Anyway, this 74 minute film is about two perky and attractive college students (Peter Hooten and Katharine Baumann, both of whom give good performances) who decided to go visit their first Michael who has dropped out of society and is currently living in a cabin out in the middle of the woods.  The majority of the film is an endless montage of scenes of Hooten and Baumann hiking through the wilderness while a singer named Roberta Van Dere warbles away on the soundtrack, singing some of the most annoyingly 70s folk songs ever written.  I’m sad to say that I got one of them, Animals Are Clumsy Too, stuck in my head.  Once they finally reach the cabin, they discover that Michael is off wandering about.  They decide to wait around for Michael to show up which leads to them being spotted by two inbred hicks who proceed to rape Baumann before running off.  The next morning, Michael shows up and hey, he’s Robert Englund!  Michael hears what has happened and, instead of going to the police or, at the very least, getting Baumann to a hospital,  he tells her that she just needs to “push the demons out” and get on with living.  Which, by the way, is complete bullshit.  It’s one thing to discover strength you previously didn’t realize you had as the result of something terrible, it’s another thing to seriously expect a woman to shrug it off after a day or two or to consider rape to be a character-building exercise as this film seems to.  Say what you will about I Spit On Your Grave, at least that film understood that rape is an unforgivable violation and more than just a bad thing that might happen in the woods.  I swear, just when I think that I can’t hate the late 60s and early 70s anymore than I already do, I see a film like this.
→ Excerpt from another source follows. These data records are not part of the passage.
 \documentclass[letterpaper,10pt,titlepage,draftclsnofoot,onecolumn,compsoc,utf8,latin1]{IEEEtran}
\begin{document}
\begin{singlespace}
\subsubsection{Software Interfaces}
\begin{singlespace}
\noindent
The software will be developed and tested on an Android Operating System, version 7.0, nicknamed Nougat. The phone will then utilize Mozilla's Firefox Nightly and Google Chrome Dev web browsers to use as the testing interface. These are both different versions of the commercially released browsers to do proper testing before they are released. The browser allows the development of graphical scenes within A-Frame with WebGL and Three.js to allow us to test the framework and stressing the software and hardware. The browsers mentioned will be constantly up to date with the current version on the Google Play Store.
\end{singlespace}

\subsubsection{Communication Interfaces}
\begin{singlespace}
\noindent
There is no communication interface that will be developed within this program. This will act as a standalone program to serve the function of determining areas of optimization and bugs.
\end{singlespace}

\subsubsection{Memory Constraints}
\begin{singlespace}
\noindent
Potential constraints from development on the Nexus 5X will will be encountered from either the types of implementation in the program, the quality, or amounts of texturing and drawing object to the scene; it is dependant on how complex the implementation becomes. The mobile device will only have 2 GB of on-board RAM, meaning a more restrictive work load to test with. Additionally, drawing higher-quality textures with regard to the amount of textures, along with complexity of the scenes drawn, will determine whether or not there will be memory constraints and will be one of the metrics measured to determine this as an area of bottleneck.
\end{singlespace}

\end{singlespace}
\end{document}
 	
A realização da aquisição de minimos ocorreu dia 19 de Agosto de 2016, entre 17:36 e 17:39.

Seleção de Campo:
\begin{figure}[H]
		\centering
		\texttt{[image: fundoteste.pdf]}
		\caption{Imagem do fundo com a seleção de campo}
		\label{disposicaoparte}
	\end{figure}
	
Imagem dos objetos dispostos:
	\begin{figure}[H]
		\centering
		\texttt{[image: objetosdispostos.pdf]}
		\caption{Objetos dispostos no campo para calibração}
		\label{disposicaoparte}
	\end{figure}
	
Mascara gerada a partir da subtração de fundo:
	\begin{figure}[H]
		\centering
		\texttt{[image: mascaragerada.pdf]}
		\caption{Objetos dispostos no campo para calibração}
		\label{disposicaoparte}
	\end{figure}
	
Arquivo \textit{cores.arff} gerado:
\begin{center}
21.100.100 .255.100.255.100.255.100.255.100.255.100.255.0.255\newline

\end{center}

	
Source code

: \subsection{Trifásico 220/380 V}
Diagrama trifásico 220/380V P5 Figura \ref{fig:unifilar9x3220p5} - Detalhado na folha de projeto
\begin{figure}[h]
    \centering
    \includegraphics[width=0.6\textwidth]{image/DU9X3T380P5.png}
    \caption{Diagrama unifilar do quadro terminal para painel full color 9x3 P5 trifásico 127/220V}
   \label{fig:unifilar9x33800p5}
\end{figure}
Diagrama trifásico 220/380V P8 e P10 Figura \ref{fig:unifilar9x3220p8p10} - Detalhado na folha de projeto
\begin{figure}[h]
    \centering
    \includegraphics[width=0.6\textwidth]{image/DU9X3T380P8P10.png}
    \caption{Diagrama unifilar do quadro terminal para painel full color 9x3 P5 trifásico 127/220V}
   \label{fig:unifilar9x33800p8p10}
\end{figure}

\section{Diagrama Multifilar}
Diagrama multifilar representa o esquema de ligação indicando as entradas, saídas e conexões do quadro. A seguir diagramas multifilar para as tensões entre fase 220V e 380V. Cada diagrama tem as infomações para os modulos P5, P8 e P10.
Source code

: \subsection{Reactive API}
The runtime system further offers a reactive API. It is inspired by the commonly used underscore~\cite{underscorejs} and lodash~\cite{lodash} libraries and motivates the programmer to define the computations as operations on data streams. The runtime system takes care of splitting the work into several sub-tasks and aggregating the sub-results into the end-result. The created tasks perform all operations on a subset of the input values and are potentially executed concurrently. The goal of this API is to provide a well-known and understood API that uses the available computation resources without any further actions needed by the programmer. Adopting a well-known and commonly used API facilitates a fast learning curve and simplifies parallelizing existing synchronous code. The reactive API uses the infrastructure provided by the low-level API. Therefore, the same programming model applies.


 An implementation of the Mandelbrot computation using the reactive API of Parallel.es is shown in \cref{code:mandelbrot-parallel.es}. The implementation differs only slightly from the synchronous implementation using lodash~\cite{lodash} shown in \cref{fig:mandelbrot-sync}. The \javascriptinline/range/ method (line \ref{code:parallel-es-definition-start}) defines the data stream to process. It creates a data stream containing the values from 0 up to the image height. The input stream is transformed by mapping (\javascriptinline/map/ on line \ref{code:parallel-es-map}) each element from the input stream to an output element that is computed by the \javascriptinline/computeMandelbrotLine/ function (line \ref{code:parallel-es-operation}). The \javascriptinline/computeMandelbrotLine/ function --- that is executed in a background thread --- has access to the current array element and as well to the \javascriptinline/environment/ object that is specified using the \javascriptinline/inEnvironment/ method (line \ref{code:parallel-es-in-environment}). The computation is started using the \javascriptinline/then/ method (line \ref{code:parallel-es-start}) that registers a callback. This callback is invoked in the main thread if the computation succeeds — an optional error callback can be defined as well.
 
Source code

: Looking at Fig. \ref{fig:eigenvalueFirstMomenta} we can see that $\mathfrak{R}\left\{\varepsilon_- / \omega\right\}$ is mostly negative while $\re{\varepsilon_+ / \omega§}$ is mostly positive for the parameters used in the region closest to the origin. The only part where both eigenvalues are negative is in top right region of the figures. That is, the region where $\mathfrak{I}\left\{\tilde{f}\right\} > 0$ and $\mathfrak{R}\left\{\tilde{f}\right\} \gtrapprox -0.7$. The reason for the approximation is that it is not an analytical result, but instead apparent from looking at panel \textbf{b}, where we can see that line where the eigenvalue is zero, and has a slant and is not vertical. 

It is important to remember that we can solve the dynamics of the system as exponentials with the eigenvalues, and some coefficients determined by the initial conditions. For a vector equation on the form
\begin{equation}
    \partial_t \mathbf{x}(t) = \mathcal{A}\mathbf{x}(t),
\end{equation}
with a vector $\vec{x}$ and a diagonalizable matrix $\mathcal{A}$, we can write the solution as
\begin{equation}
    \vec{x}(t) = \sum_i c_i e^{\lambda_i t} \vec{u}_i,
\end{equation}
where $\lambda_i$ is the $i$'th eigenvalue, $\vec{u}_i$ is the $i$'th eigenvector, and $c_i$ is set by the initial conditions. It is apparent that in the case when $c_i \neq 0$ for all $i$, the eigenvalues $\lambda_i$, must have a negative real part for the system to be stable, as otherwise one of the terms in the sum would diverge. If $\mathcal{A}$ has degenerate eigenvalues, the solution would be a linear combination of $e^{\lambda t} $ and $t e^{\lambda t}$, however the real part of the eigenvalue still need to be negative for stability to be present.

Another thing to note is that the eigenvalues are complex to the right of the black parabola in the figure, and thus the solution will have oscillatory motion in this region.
Track of the Moon Beast (dir. by Dick Ashe)

When it comes to bad movies from the 70s, I prefer the likes of 1976’s Track of the Moonbeast to Sunburst/Slashed Dreams.  This films takes place in New Mexico and tells the story of Paul (Chase Cordel), a slow-talking mineralogist who gets a chunk of moon rock lodged into his brain.  As a result, he turns into a gigantic lizard and goes around killing people.  His only hope appears to be his old friend, the stoic Profession Johnny Longbow (Gregorio Sala) who knows all sorts of indian lore.  He also knows how to make stew and early on in the film, he gives a world-weary monologue about what ingredients he puts in his stew.  (Onions, mostly).  Anyway, this is an awful, awful film that’s full of bad acting, bad special effects, and dumb dialogue.  It’s also a lot of fun and it features the guy pictured below singing a song called California Lady that got stuck in my head almost as quickly as Animals Are Clumsy Too.  I loved Track of the Moon Beast.

So, out of these six, I would definitely recommend Track of the Moon Beast and Dr. Tarr’s Torture DungeonThe Cold and Oasis of the Zombies should be watched only by people who are already familiar with the work of Bill Rebane and Jess Franco.  Legend of Big Foot might be amusing if you’re intoxicated and Slashed Dreams is the one to definitely avoid.